What the exercise asks: Output all entries verbatim, dropping pictures.

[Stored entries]

==============================

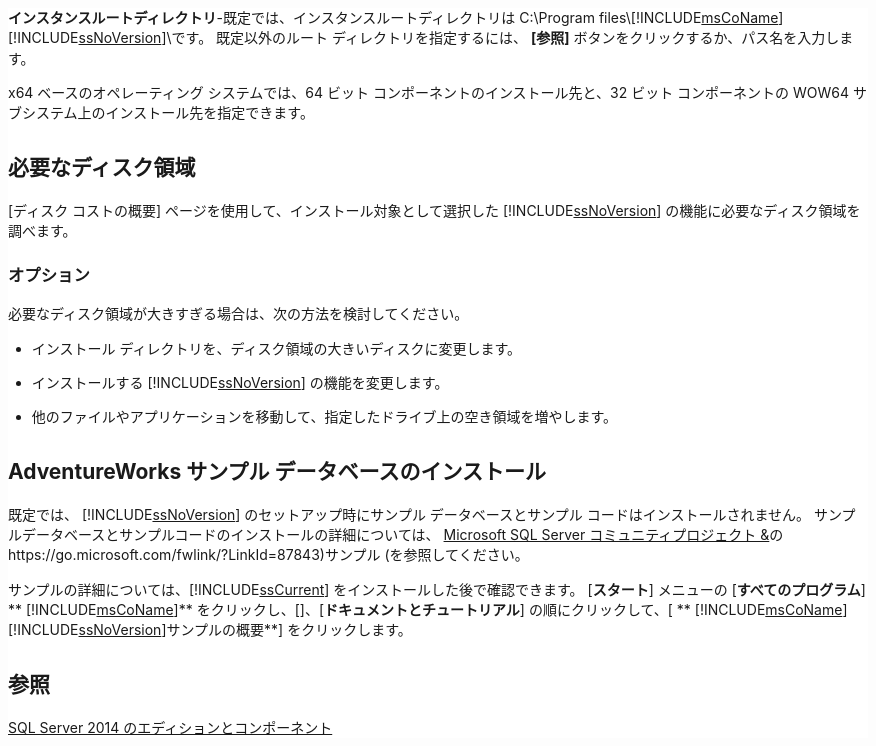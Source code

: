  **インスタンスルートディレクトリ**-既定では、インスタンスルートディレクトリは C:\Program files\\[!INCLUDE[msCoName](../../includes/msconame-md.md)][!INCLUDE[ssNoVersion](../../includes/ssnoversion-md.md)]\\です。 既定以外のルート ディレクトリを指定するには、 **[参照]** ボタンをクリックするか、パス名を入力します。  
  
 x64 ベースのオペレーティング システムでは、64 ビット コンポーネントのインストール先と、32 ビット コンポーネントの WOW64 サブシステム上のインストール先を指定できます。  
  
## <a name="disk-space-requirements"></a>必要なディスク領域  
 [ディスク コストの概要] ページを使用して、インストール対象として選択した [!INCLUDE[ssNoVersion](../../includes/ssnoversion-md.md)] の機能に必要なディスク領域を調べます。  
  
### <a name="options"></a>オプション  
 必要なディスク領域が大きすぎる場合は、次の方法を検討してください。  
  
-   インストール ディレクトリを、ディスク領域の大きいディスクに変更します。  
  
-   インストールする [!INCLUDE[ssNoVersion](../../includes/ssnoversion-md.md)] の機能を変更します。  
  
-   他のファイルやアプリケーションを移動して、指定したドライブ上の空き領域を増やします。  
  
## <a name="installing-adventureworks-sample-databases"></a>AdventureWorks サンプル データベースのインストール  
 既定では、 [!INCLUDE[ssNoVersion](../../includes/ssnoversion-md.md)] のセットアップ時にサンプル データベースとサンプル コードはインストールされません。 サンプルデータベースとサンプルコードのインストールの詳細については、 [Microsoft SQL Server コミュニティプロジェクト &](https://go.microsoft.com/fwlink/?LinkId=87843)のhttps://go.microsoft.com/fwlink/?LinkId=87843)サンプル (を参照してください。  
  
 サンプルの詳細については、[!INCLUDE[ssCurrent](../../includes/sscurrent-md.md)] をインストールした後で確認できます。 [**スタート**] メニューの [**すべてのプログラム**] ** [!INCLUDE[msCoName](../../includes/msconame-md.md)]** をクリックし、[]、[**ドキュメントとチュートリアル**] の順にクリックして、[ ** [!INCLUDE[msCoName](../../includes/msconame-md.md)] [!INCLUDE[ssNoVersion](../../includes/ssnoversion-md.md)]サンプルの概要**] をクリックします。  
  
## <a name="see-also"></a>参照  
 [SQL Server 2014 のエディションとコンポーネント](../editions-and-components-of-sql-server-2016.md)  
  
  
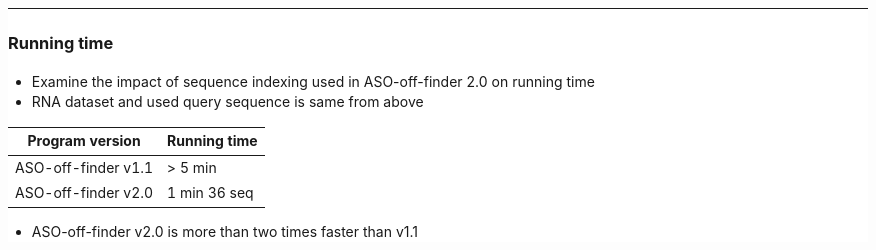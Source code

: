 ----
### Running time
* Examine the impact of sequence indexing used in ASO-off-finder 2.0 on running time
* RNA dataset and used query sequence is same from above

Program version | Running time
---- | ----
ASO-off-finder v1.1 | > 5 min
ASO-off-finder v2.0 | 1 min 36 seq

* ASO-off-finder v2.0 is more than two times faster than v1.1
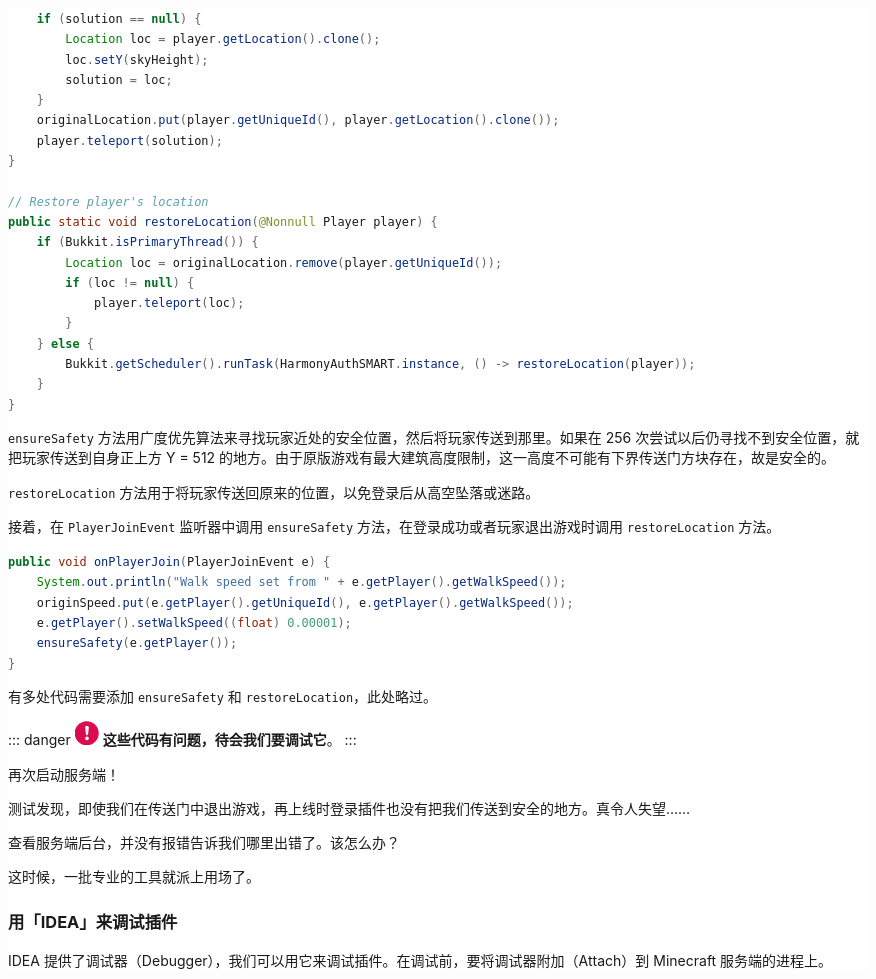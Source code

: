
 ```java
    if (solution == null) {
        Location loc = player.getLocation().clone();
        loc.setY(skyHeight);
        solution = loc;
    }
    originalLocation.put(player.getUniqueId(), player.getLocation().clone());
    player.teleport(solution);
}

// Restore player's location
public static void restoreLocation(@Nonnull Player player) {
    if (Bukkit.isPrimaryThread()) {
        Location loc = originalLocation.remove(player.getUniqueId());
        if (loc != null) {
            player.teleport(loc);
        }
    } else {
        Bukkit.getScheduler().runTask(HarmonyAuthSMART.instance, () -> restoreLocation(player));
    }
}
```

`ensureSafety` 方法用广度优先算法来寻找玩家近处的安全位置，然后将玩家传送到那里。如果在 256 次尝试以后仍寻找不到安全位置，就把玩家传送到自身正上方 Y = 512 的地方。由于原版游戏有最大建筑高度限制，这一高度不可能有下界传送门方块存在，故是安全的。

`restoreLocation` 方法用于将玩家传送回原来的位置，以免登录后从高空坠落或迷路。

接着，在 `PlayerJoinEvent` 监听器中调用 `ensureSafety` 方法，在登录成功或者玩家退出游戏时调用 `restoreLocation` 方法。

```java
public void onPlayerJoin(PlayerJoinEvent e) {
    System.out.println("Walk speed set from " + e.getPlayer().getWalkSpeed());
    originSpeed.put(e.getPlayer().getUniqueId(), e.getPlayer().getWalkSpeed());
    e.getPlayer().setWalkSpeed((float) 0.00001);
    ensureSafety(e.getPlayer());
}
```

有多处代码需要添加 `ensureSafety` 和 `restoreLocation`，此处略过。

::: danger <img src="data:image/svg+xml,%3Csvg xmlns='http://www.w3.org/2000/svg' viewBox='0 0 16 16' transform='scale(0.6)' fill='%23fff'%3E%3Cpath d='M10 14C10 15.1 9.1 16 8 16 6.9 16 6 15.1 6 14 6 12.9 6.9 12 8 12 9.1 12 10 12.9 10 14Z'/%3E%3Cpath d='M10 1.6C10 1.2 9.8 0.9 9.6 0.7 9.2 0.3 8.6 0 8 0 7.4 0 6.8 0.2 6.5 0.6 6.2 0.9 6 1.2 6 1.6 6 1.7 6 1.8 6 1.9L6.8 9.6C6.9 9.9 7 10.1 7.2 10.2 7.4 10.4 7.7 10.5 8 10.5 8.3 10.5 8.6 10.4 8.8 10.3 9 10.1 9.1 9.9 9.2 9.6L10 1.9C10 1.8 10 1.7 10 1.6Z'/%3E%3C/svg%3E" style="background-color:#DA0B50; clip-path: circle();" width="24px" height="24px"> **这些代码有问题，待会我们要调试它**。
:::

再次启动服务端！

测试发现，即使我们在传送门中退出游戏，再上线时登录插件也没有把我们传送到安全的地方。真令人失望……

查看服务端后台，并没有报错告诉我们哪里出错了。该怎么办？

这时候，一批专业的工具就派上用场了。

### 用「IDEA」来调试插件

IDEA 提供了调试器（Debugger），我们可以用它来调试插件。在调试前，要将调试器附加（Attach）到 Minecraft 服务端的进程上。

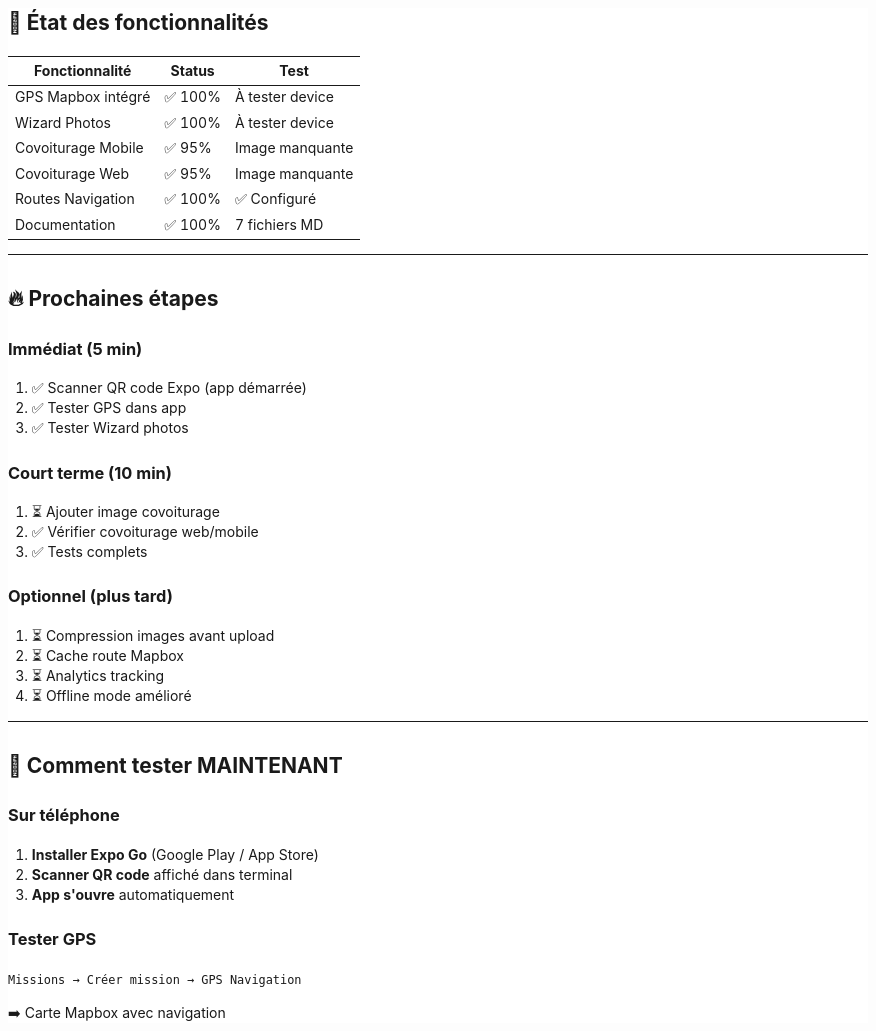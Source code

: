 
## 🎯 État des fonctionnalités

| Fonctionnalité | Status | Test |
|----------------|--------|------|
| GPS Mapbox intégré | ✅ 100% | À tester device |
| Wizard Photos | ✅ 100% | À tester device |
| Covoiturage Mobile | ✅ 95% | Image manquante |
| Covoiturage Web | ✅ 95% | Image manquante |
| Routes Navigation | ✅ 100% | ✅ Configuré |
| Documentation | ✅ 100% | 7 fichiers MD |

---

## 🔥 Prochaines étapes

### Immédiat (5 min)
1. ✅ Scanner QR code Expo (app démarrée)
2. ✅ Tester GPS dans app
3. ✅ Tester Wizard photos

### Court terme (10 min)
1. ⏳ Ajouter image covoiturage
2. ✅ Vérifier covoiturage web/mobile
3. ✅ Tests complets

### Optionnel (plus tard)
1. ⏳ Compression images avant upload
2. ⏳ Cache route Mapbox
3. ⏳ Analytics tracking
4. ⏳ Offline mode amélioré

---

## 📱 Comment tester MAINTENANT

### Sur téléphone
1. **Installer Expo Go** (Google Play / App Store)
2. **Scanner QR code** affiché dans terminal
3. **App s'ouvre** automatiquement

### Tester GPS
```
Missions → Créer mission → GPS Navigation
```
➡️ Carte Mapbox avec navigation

==============================

Written response:
Source code

:  **インスタンスルートディレクトリ**-既定では、インスタンスルートディレクトリは C:\Program files\\[!INCLUDE[msCoName](../../includes/msconame-md.md)][!INCLUDE[ssNoVersion](../../includes/ssnoversion-md.md)]\\です。 既定以外のルート ディレクトリを指定するには、 **[参照]** ボタンをクリックするか、パス名を入力します。  
  
 x64 ベースのオペレーティング システムでは、64 ビット コンポーネントのインストール先と、32 ビット コンポーネントの WOW64 サブシステム上のインストール先を指定できます。  
  
## <a name="disk-space-requirements"></a>必要なディスク領域  
 [ディスク コストの概要] ページを使用して、インストール対象として選択した [!INCLUDE[ssNoVersion](../../includes/ssnoversion-md.md)] の機能に必要なディスク領域を調べます。  
  
### <a name="options"></a>オプション  
 必要なディスク領域が大きすぎる場合は、次の方法を検討してください。  
  
-   インストール ディレクトリを、ディスク領域の大きいディスクに変更します。  
  
-   インストールする [!INCLUDE[ssNoVersion](../../includes/ssnoversion-md.md)] の機能を変更します。  
  
-   他のファイルやアプリケーションを移動して、指定したドライブ上の空き領域を増やします。  
  
## <a name="installing-adventureworks-sample-databases"></a>AdventureWorks サンプル データベースのインストール  
 既定では、 [!INCLUDE[ssNoVersion](../../includes/ssnoversion-md.md)] のセットアップ時にサンプル データベースとサンプル コードはインストールされません。 サンプルデータベースとサンプルコードのインストールの詳細については、 [Microsoft SQL Server コミュニティプロジェクト &](https://go.microsoft.com/fwlink/?LinkId=87843)のhttps://go.microsoft.com/fwlink/?LinkId=87843)サンプル (を参照してください。  
  
 サンプルの詳細については、[!INCLUDE[ssCurrent](../../includes/sscurrent-md.md)] をインストールした後で確認できます。 [**スタート**] メニューの [**すべてのプログラム**] ** [!INCLUDE[msCoName](../../includes/msconame-md.md)]** をクリックし、[]、[**ドキュメントとチュートリアル**] の順にクリックして、[ ** [!INCLUDE[msCoName](../../includes/msconame-md.md)] [!INCLUDE[ssNoVersion](../../includes/ssnoversion-md.md)]サンプルの概要**] をクリックします。  
  
## <a name="see-also"></a>参照  
 [SQL Server 2014 のエディションとコンポーネント](../editions-and-components-of-sql-server-2016.md)  
  
  
Source code

: ----
### Running time
* Examine the impact of sequence indexing used in ASO-off-finder 2.0 on running time
* RNA dataset and used query sequence is same from above

Program version | Running time
---- | ----
ASO-off-finder v1.1 | > 5 min
ASO-off-finder v2.0 | 1 min 36 seq

* ASO-off-finder v2.0 is more than two times faster than v1.1
Source code

:
 ```java
    if (solution == null) {
        Location loc = player.getLocation().clone();
        loc.setY(skyHeight);
        solution = loc;
    }
    originalLocation.put(player.getUniqueId(), player.getLocation().clone());
    player.teleport(solution);
}

// Restore player's location
public static void restoreLocation(@Nonnull Player player) {
    if (Bukkit.isPrimaryThread()) {
        Location loc = originalLocation.remove(player.getUniqueId());
        if (loc != null) {
            player.teleport(loc);
        }
    } else {
        Bukkit.getScheduler().runTask(HarmonyAuthSMART.instance, () -> restoreLocation(player));
    }
}
```

`ensureSafety` 方法用广度优先算法来寻找玩家近处的安全位置，然后将玩家传送到那里。如果在 256 次尝试以后仍寻找不到安全位置，就把玩家传送到自身正上方 Y = 512 的地方。由于原版游戏有最大建筑高度限制，这一高度不可能有下界传送门方块存在，故是安全的。

`restoreLocation` 方法用于将玩家传送回原来的位置，以免登录后从高空坠落或迷路。

接着，在 `PlayerJoinEvent` 监听器中调用 `ensureSafety` 方法，在登录成功或者玩家退出游戏时调用 `restoreLocation` 方法。

```java
public void onPlayerJoin(PlayerJoinEvent e) {
    System.out.println("Walk speed set from " + e.getPlayer().getWalkSpeed());
    originSpeed.put(e.getPlayer().getUniqueId(), e.getPlayer().getWalkSpeed());
    e.getPlayer().setWalkSpeed((float) 0.00001);
    ensureSafety(e.getPlayer());
}
```

有多处代码需要添加 `ensureSafety` 和 `restoreLocation`，此处略过。

::: danger <img src="data:image/svg+xml,%3Csvg xmlns='http://www.w3.org/2000/svg' viewBox='0 0 16 16' transform='scale(0.6)' fill='%23fff'%3E%3Cpath d='M10 14C10 15.1 9.1 16 8 16 6.9 16 6 15.1 6 14 6 12.9 6.9 12 8 12 9.1 12 10 12.9 10 14Z'/%3E%3Cpath d='M10 1.6C10 1.2 9.8 0.9 9.6 0.7 9.2 0.3 8.6 0 8 0 7.4 0 6.8 0.2 6.5 0.6 6.2 0.9 6 1.2 6 1.6 6 1.7 6 1.8 6 1.9L6.8 9.6C6.9 9.9 7 10.1 7.2 10.2 7.4 10.4 7.7 10.5 8 10.5 8.3 10.5 8.6 10.4 8.8 10.3 9 10.1 9.1 9.9 9.2 9.6L10 1.9C10 1.8 10 1.7 10 1.6Z'/%3E%3C/svg%3E" style="background-color:#DA0B50; clip-path: circle();" width="24px" height="24px"> **这些代码有问题，待会我们要调试它**。
:::

再次启动服务端！

测试发现，即使我们在传送门中退出游戏，再上线时登录插件也没有把我们传送到安全的地方。真令人失望……

查看服务端后台，并没有报错告诉我们哪里出错了。该怎么办？

这时候，一批专业的工具就派上用场了。

### 用「IDEA」来调试插件

IDEA 提供了调试器（Debugger），我们可以用它来调试插件。在调试前，要将调试器附加（Attach）到 Minecraft 服务端的进程上。

Source code

: 
## 🎯 État des fonctionnalités

| Fonctionnalité | Status | Test |
|----------------|--------|------|
| GPS Mapbox intégré | ✅ 100% | À tester device |
| Wizard Photos | ✅ 100% | À tester device |
| Covoiturage Mobile | ✅ 95% | Image manquante |
| Covoiturage Web | ✅ 95% | Image manquante |
| Routes Navigation | ✅ 100% | ✅ Configuré |
| Documentation | ✅ 100% | 7 fichiers MD |

---

## 🔥 Prochaines étapes

### Immédiat (5 min)
1. ✅ Scanner QR code Expo (app démarrée)
2. ✅ Tester GPS dans app
3. ✅ Tester Wizard photos

### Court terme (10 min)
1. ⏳ Ajouter image covoiturage
2. ✅ Vérifier covoiturage web/mobile
3. ✅ Tests complets

### Optionnel (plus tard)
1. ⏳ Compression images avant upload
2. ⏳ Cache route Mapbox
3. ⏳ Analytics tracking
4. ⏳ Offline mode amélioré

---

## 📱 Comment tester MAINTENANT

### Sur téléphone
1. **Installer Expo Go** (Google Play / App Store)
2. **Scanner QR code** affiché dans terminal
3. **App s'ouvre** automatiquement

### Tester GPS
```
Missions → Créer mission → GPS Navigation
```
➡️ Carte Mapbox avec navigation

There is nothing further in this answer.